Georgia EMCs, telecom providers far apart on new rural broadband plan
Both of the main parties disputing the rollout of legislation aimed at expanding broadband service in rural Georgia criticized a new proposal brought to the state Public Service Commission (PSC) Thursday.
The PSC’s advisory staff is recommending that electric membership cooperatives (EMCs) in parts of Georgia lacking broadband significantly lower the fees they charge telecom providers to attach broadband technology to utility poles.

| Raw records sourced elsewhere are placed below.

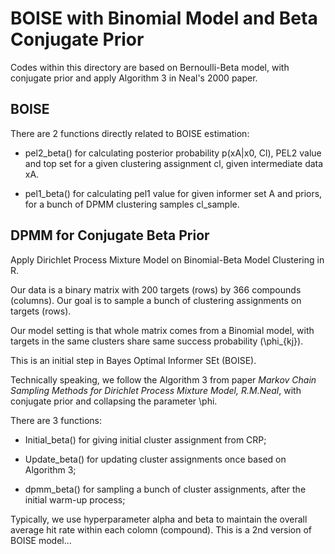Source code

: # BOISE with Binomial Model and Beta Conjugate Prior

Codes within this directory are based on Bernoulli-Beta model, with conjugate prior and apply Algorithm 3 in Neal's 2000 paper.

## BOISE

There are 2 functions directly related to BOISE estimation:

* pel2_beta() for calculating posterior probability p(xA|x0, Cl), PEL2 value and top set for a given clustering assignment cl, given intermediate data xA.

* pel1_beta() for calculating pel1 value for given informer set A and priors, for a bunch of DPMM clustering samples cl_sample.

## DPMM for Conjugate Beta Prior

Apply Dirichlet Process Mixture Model on Binomial-Beta Model Clustering in R.

Our data is a binary matrix with 200 targets (rows) by 366 compounds (columns). Our goal is to sample a bunch of clustering assignments on targets (rows).

Our model setting is that whole matrix comes from a Binomial model, with targets in the same clusters share same success probability (\phi_{kj}). 

This is an initial step in Bayes Optimal Informer SEt (BOISE).

Technically speaking, we follow the Algorithm 3 from paper *Markov Chain Sampling Methods for Dirichlet Process Mixture Model, R.M.Neal*, with conjugate prior and collapsing the parameter \phi.

There are 3 functions: 

* Initial_beta() for giving initial cluster assignment from CRP;

* Update_beta() for updating cluster assignments once based on Algorithm 3;

* dpmm_beta() for sampling a bunch of cluster assignments, after the initial warm-up process;

Typically, we use hyperparameter alpha and beta to maintain the overall average hit rate within each colomn (compound).
This is a 2nd version of BOISE model...

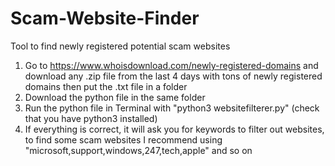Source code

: # Scam-Website-Finder
Tool to find newly registered potential scam websites


1. Go to https://www.whoisdownload.com/newly-registered-domains and download any .zip file from the last 4 days with tons of newly registered domains
then put the .txt file in a folder
2. Download the python file in the same folder
3. Run the python file in Terminal with "python3 websitefilterer.py" (check that you have python3 installed)
4. If everything is correct, it will ask you for keywords to filter out websites, to find some scam websites I recommend using "microsoft,support,windows,247,tech,apple" and so on
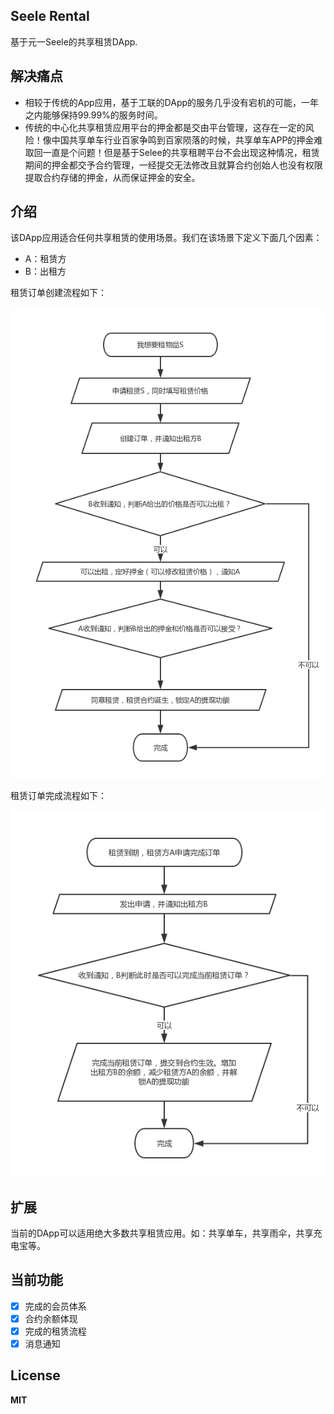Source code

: ## Seele Rental

基于元一Seele的共享租赁DApp.

## 解决痛点

- 相较于传统的App应用，基于工联的DApp的服务几乎没有宕机的可能，一年之内能够保持99.99%的服务时间。
- 传统的中心化共享租赁应用平台的押金都是交由平台管理，这存在一定的风险！像中国共享单车行业百家争鸣到百家陨落的时候，共享单车APP的押金难取回一直是个问题！但是基于Selee的共享租聘平台不会出现这种情况，租赁期间的押金都交予合约管理，一经提交无法修改且就算合约创始人也没有权限提取合约存储的押金，从而保证押金的安全。

## 介绍

该DApp应用适合任何共享租赁的使用场景。我们在该场景下定义下面几个因素：

- A：租赁方
- B：出租方

租赁订单创建流程如下：

![租赁流程](public/images/create-rental-flow.png)

租赁订单完成流程如下：

![租赁订单完成流程](public/images/rental-complete-flow.png)

## 扩展

当前的DApp可以适用绝大多数共享租赁应用。如：共享单车，共享雨伞，共享充电宝等。

## 当前功能

- [x] 完成的会员体系
- [x] 合约余额体现
- [x] 完成的租赁流程
- [x] 消息通知

## License

**MIT**

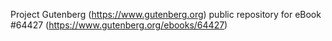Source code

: Project Gutenberg (https://www.gutenberg.org) public repository for
eBook #64427 (https://www.gutenberg.org/ebooks/64427)
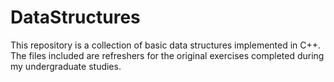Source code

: # DataStructures
This repository is a collection of basic data structures implemented in C++. The files included are refreshers for the original exercises completed during
my undergraduate studies.
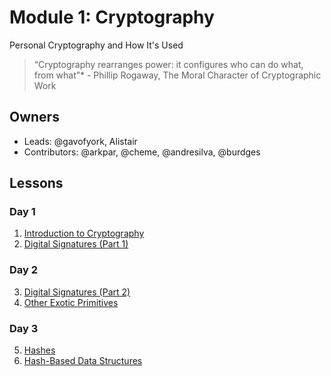 # Module 1: Cryptography

Personal Cryptography and How It's Used

> “Cryptography rearranges power: it configures who can do what, from what”* - Phillip Rogaway, The Moral Character of Cryptographic Work

## Owners

* Leads: @gavofyork, Alistair
* Contributors: @arkpar, @cheme, @andresilva, @burdges

## Lessons

### Day 1

1. [Introduction to Cryptography](./1-introduction.md)
2. [Digital Signatures (Part 1)](./2-signatures-part-1.md)

### Day 2

3. [Digital Signatures (Part 2)](./3-signatures-part-2.md)
4. [Other Exotic Primitives](./4-exotic-primitives.md)

### Day 3

5. [Hashes](./5-hashes.md)
6. [Hash-Based Data Structures](./6-data-structures.md)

At the same time, EMCs in areas already served with broadband would be allowed to charge similar rates to what they are now collecting or even higher fees. Such a bifurcated system would disproportionately harm EMCs and their customers in rural communities most in need of broadband, Robert Remar, a lawyer representing 38 Georgia EMCs, told members of the commission’s Telecommunications Committee Thursday. For example, Cobb EMC, with a primarily urban and suburban customer base, would be able to charge telecom providers $25.42 per pole for attachments in the parts of its service area that already have broadband, under the staff proposal.
However, Moultriebased Colquitt EMC, which serves a large number of rural customers without broadband, would be able to charge telecom providers only $3.86 per pole in unserved portions of its service area, the lowest pole-attachment rate in the staff plan.
“The poorest, most rural EMCs, will be subsidizing telecommunications companies,” Remar said. “That’s just not fair.”
But one of the main players on the telecom side isn’t happy with the PSC staff proposal, either.
Robert Highsmith, a lawyer representing the Georgia Cable Association, said failing to set a single statewide rate for pole attachments would result in such high rates that telecom providers wouldn’t be able to afford to live up to commitments they’ve made for significant investments in broadband projects in rural Georgia.
“Under this recommendation, those commitments are in jeopardy,” Highsmith said. “The eight-figure sums … programmed for Georgia will be deployed elsewhere.”
The General Assembly passed legislation last June aimed at expanding broadband in rural Georgia. House Bill 244 gave the PSC the task of setting pole attachment rates by the end of this year.
Highsmith suggested Thursday that, with the disputing parties so far apart, the commission put off a decision on rates until early next year. He noted the legislation isn’t due to take effect until July 1.
But having sat through four days of hearings on the issue last month, commissioners seemed anxious to move forward.
“Punting at this point is not the way to go,” Commissioner Tricia Pridemore said.